- [Dataset content]:

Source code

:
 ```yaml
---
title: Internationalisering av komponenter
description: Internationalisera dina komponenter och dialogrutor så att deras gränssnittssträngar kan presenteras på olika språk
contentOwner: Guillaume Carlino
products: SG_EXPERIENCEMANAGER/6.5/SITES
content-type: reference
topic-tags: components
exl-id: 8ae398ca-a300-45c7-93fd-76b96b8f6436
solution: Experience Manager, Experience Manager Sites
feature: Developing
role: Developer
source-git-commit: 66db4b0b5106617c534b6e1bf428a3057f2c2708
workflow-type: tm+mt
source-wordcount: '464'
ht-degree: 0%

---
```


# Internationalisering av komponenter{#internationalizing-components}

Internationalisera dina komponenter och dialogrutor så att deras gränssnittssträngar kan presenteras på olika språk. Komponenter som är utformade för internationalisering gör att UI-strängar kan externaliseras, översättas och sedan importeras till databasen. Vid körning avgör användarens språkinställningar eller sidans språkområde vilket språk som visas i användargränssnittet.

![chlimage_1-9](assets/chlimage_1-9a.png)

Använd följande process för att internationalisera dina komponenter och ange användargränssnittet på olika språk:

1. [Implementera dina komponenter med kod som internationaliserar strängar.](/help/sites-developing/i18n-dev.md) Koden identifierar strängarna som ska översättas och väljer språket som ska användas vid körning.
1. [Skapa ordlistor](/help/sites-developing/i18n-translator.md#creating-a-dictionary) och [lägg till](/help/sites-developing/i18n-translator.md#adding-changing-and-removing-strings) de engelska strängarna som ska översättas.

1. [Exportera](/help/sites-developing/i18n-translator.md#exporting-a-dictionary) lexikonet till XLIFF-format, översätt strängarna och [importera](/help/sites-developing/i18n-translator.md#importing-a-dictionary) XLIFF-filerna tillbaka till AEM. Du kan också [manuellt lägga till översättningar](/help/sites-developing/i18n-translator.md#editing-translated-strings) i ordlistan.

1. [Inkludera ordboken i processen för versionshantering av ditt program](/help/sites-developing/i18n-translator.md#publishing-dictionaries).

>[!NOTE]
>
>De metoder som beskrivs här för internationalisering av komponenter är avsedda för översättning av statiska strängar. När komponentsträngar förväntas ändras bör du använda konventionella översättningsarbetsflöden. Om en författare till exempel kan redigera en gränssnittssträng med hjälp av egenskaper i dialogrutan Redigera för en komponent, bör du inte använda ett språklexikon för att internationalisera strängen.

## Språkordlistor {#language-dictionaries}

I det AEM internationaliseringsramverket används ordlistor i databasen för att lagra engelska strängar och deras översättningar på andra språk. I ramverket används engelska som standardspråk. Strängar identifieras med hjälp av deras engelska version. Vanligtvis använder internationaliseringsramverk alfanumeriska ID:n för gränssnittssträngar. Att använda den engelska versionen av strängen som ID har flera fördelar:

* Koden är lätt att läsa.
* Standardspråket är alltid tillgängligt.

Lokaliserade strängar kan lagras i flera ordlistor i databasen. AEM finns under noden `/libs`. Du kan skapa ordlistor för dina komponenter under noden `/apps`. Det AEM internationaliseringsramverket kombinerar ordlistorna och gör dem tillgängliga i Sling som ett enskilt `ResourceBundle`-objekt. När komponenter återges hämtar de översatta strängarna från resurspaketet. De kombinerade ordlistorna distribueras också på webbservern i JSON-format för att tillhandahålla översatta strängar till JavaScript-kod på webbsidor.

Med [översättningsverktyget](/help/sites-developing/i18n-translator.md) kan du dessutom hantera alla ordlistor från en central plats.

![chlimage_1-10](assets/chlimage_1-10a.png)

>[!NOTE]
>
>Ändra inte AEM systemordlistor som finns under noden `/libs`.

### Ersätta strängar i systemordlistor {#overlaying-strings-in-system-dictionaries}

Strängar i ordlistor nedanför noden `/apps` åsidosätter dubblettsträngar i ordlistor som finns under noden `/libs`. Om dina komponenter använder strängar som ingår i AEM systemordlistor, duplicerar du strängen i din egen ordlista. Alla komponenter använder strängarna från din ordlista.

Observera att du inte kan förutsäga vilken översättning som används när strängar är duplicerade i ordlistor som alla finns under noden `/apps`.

- [Work instructions]:
When "olika" shows up in a line of the material, report that line.

- [Answer to this problem]:
description: Internationalisera dina komponenter och dialogrutor så att deras gränssnittssträngar kan presenteras på olika språk
Internationalisera dina komponenter och dialogrutor så att deras gränssnittssträngar kan presenteras på olika språk. Komponenter som är utformade för internationalisering gör att UI-strängar kan externaliseras, översättas och sedan importeras till databasen. Vid körning avgör användarens språkinställningar eller sidans språkområde vilket språk som visas i användargränssnittet.
Använd följande process för att internationalisera dina komponenter och ange användargränssnittet på olika språk:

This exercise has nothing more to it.